A certain amount of tension exists between the church in Antioch and the church in Jerusalem. Some of it is natural 'growing pains.' The church in Antioch were beginning to spread their wings and be somewhat independent. They weren't constantly asking permission of the church in Jerusalem. They weren't sending communiquŽs — can we do this or can we do that? And there appears to be at least on the surface a measure of unity or disunity at stake.

But far more important that that is this issue of justification, the gospel, the way of salvation. Is it by faith alone, or is it by faith plus obedience to certain aspects of Jewish ceremonial laws, circumcision in particular?

Well, we left last Sunday evening on what was in some respects a cliff-hanger — at least it was for me — and I promised you I would come back with some of the answers this week. I wish I hadn't made such a strong promise. There are more problems in this passage than hairs on my head, and the more I've been looking at this passage in the course of this week, the more I've been changing my mind on certain things.

Let's look to God in prayer, shall we? Let's ask God's Holy Spirit again to come and grant us illumination as we read His word together. Let's pray.

Father, we thank You for the Scriptures, and we thank You especially for this portion of Scripture that we're about to read. We acknowledge that it is Your word, and therefore truthful and without error, and we pray that You would help us discern through some of the complications what it is saying to us. We ask for the help of Your Spirit that we might read, mark, learn, and inwardly digest, and all for Jesus' sake. Amen.

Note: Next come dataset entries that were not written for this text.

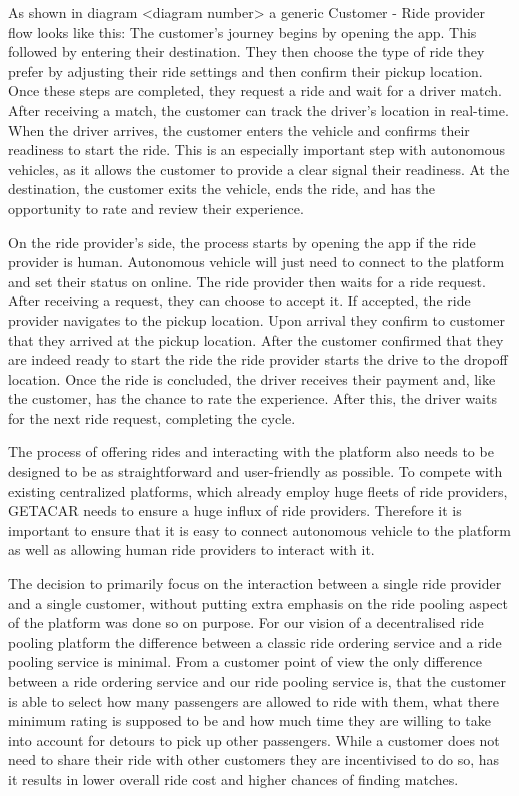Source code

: As shown in diagram <diagram number> a generic Customer - Ride provider flow looks like this:
The customer's journey begins by opening the app. This followed by entering their destination. They then choose the type of ride they prefer by adjusting their ride settings and then confirm their pickup location. Once these steps are completed, they request a ride and wait for a driver match. After receiving a match, the customer can track the driver's location in real-time. When the driver arrives, the customer enters the vehicle and confirms their readiness to start the ride. This is an especially important step with autonomous vehicles, as it allows the customer to provide a clear signal their readiness. At the destination, the customer exits the vehicle, ends the ride, and has the opportunity to rate and review their experience.

On the ride provider's side, the process starts by opening the app if the ride provider is human. Autonomous vehicle will just need to connect to the platform and set their status on online. The ride provider then waits for a ride request. After receiving a request, they can choose to accept it. If accepted, the ride provider navigates to the pickup location. Upon arrival they confirm to  customer that they arrived at the pickup location. After the customer confirmed that they are indeed ready to start the ride the ride provider starts the drive to the dropoff location. Once the ride is concluded, the driver receives their payment and, like the customer, has the chance to rate the experience. After this, the driver waits for the next ride request, completing the cycle.

The process of offering rides and interacting with the platform also needs to be designed to be as straightforward and user-friendly as possible. To compete with existing centralized platforms, which already employ huge fleets of ride providers, GETACAR needs to ensure a huge influx of ride providers. Therefore it is important to ensure that it is easy to connect autonomous vehicle to the platform as well as allowing human ride providers to interact with it. 

The decision to primarily focus on the interaction between a single ride provider and a single customer, without putting extra emphasis on the ride pooling aspect of the platform was done so on purpose. For our vision of a decentralised ride pooling platform the difference between a classic ride ordering service and a ride pooling service is minimal. From a customer point of view the only difference between a ride ordering service and our ride pooling service is, that the customer is able to select how many passengers are allowed to ride with them, what there minimum rating is supposed to be and how much time they are willing to take into account for detours to pick up other passengers. While a customer does not need to share their ride with other customers they are incentivised to do so, has it results in lower overall ride cost and higher chances of finding matches. 

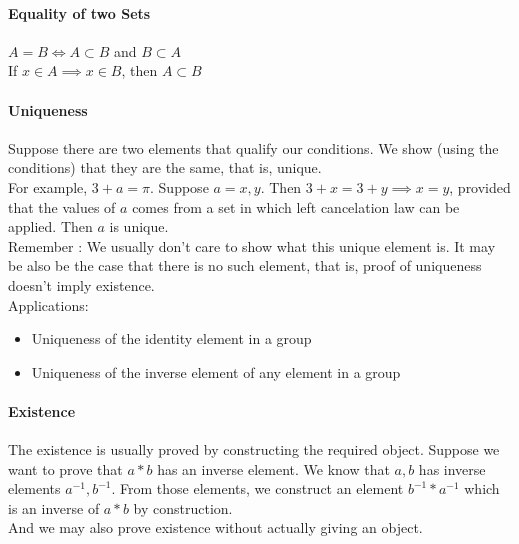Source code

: \paragraph{Equality of two Sets}
$A = B \iff A \subset B$ and $B \subset A$\\
If $x \in A \implies x \in B$, then $A \subset B$
\paragraph{Uniqueness}
	Suppose there are two elements that qualify our conditions. We show (using the conditions) that they are the same, that is, unique.\\

	For example, $3 + a = \pi$. Suppose $a = x,y$. Then $3 + x = 3 + y \implies x = y$, provided that the values of $a$ comes from a set in which left cancelation law can be applied. Then $a$ is unique.\\

	Remember : We usually don't care to show what this unique element is. It may be also be the case that there is no such element, that is, proof of uniqueness doesn't imply existence.\\

	Applications:
\begin{itemize}
	\item Uniqueness of the identity element in a group
	\item Uniqueness of the inverse element of any element in a group
\end{itemize}

\paragraph{Existence}
	The existence is usually proved by constructing the required object. Suppose we want to prove that $a\ast b$ has an inverse element. We know that $a,b$ has inverse elements $a^{-1},b^{-1}$. From those elements, we construct an element $b^{-1} \ast a^{-1}$ which is an inverse of $a \ast b$ by construction.\\

	And we may also prove existence without actually giving an object.\\ %

\pagebreak

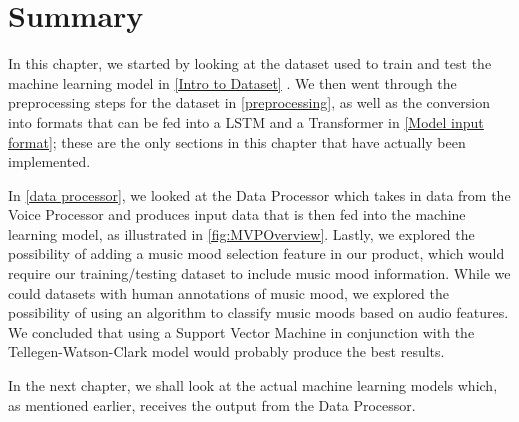 \section{Summary}

In this chapter, we started by looking at the dataset used to train and test the machine learning model in \cref{Intro to Dataset} . We then went through the preprocessing steps for the dataset in \cref{preprocessing}, as well as the conversion into formats that can be fed into a LSTM and a Transformer in \cref{Model input format}; these are the only sections in this chapter that have actually been implemented. 

In \cref{data processor}, we looked at the Data Processor which takes in data from the Voice Processor and produces input data that is then fed into the machine learning model, as illustrated in \cref{fig:MVPOverview}. Lastly, we explored the possibility of adding a music mood selection feature in our product, which would require our training/testing dataset to include music mood information. While we could datasets with human annotations of music mood, we explored the possibility of using an algorithm to classify music moods based on audio features. We concluded that using a Support Vector Machine in conjunction with the Tellegen-Watson-Clark model would probably produce the best results.

In the next chapter, we shall look at the actual machine learning models which, as mentioned earlier, receives the output from the Data Processor.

Now turn with me to Acts 15. Let's pick it up right at the conclusion of the previous section. Let's pick it up at verse 19. These are the words of James:

"Therefore it is my judgment that we do not trouble those who are turning to God from among the Gentiles, but that we write to them that they abstain from things contaminated by idols and from fornication and from what is strangled and from blood. For Moses from ancient generations has in every city those who preach him, since he is read in the synagogues every Sabbath."

Then it seemed good to the apostles and the elders, with the whole church, to choose men from among them to send to Antioch with Paul and Barnabas — Judas called Barsabbas, and Silas, leading men among the brethren, and they sent this letter by them,

"The apostles and the brethren who are elders, to the brethren in Antioch and Syria and Cilicia who are from the Gentiles, greetings.

Since we have heard that some of our number to whom we gave no instruction have disturbed you with their words, unsettling your souls, it seemed good to us, having become of one mind, to select men to send to you with our beloved Barnabas and Paul, men who have risked their lives for the name of our Lord Jesus Christ.

Therefore we have sent Judas and Silas, who themselves will also report the same things by word of mouth.

For it seemed good to the Holy Spirit and to us to lay upon you no greater burden than these essentials: that you abstain from things sacrificed to idols and from blood and from things strangled and from fornication; if you keep yourselves free from such things, you will do well. Farewell."

So, when they were sent away, they went down to Antioch; and having gathered the congregation together, they delivered the letter. When they had read it, they rejoiced because of its encouragement. Judas and Silas, also being prophets themselves, encouraged and strengthened the brethren with a lengthy message. After they had spent time there, they were sent away from the brethren in peace to those who had sent them out. But it seemed good to Silas to remain there. But Paul and Barnabas stayed in Antioch, teaching and preaching, with many others also, the word of the Lord.

Amen. And may God bless to us the reading of His holy and inerrant word.

The Jerusalem Council was a triumph for the Apostle Paul. His insistence that salvation was by faith alone apart from the works of the Law had been crucial. What these men from Jerusalem, these sect of the Pharisees, as Luke calls them, who had evidently come to Antioch and disturbed the peace of the brethren, disturbed their souls…what these men who had evidently followed Paul and Barnabas on their first missionary journey caused some trouble in the churches in Galatia, by all accounts…what these men were insisting [that apart from circumcision you cannot be saved] was something that needed to be settled and settled quickly, and settled without any equivocation. It was a matter of the purity of the gospel. This was not an issue to debate about. It was not an issue to equivocate over. It was not an issue to fudge over. And the Council had been unanimous.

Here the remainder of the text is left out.